_The task_:
Please retype the entries exactly as they stand, leaving out any pictures.

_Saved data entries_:
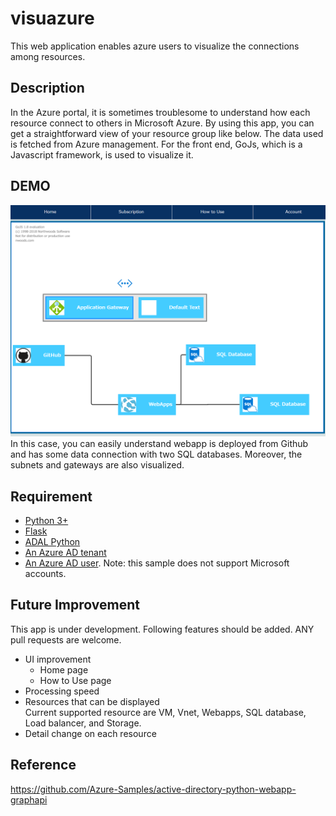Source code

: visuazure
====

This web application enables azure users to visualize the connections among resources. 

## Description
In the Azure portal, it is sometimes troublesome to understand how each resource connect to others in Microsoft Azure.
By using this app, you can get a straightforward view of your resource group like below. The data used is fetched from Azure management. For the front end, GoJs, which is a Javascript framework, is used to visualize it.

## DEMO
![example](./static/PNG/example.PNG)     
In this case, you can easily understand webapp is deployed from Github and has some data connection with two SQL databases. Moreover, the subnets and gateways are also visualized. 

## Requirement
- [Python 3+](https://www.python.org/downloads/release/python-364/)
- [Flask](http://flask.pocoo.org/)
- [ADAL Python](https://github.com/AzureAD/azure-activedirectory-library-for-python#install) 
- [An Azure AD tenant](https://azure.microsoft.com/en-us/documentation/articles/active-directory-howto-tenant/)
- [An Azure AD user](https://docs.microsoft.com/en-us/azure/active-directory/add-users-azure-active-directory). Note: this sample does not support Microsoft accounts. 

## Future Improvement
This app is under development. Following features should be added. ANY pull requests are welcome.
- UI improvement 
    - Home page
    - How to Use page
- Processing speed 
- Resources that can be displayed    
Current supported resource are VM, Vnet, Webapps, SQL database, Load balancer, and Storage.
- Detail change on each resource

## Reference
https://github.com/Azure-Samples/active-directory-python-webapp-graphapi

_Task answer_:
Source code

: visuazure
====

This web application enables azure users to visualize the connections among resources. 

## Description
In the Azure portal, it is sometimes troublesome to understand how each resource connect to others in Microsoft Azure.
By using this app, you can get a straightforward view of your resource group like below. The data used is fetched from Azure management. For the front end, GoJs, which is a Javascript framework, is used to visualize it.

## DEMO
![example](./static/PNG/example.PNG)     
In this case, you can easily understand webapp is deployed from Github and has some data connection with two SQL databases. Moreover, the subnets and gateways are also visualized. 

## Requirement
- [Python 3+](https://www.python.org/downloads/release/python-364/)
- [Flask](http://flask.pocoo.org/)
- [ADAL Python](https://github.com/AzureAD/azure-activedirectory-library-for-python#install) 
- [An Azure AD tenant](https://azure.microsoft.com/en-us/documentation/articles/active-directory-howto-tenant/)
- [An Azure AD user](https://docs.microsoft.com/en-us/azure/active-directory/add-users-azure-active-directory). Note: this sample does not support Microsoft accounts. 

## Future Improvement
This app is under development. Following features should be added. ANY pull requests are welcome.
- UI improvement 
    - Home page
    - How to Use page
- Processing speed 
- Resources that can be displayed    
Current supported resource are VM, Vnet, Webapps, SQL database, Load balancer, and Storage.
- Detail change on each resource

## Reference
https://github.com/Azure-Samples/active-directory-python-webapp-graphapi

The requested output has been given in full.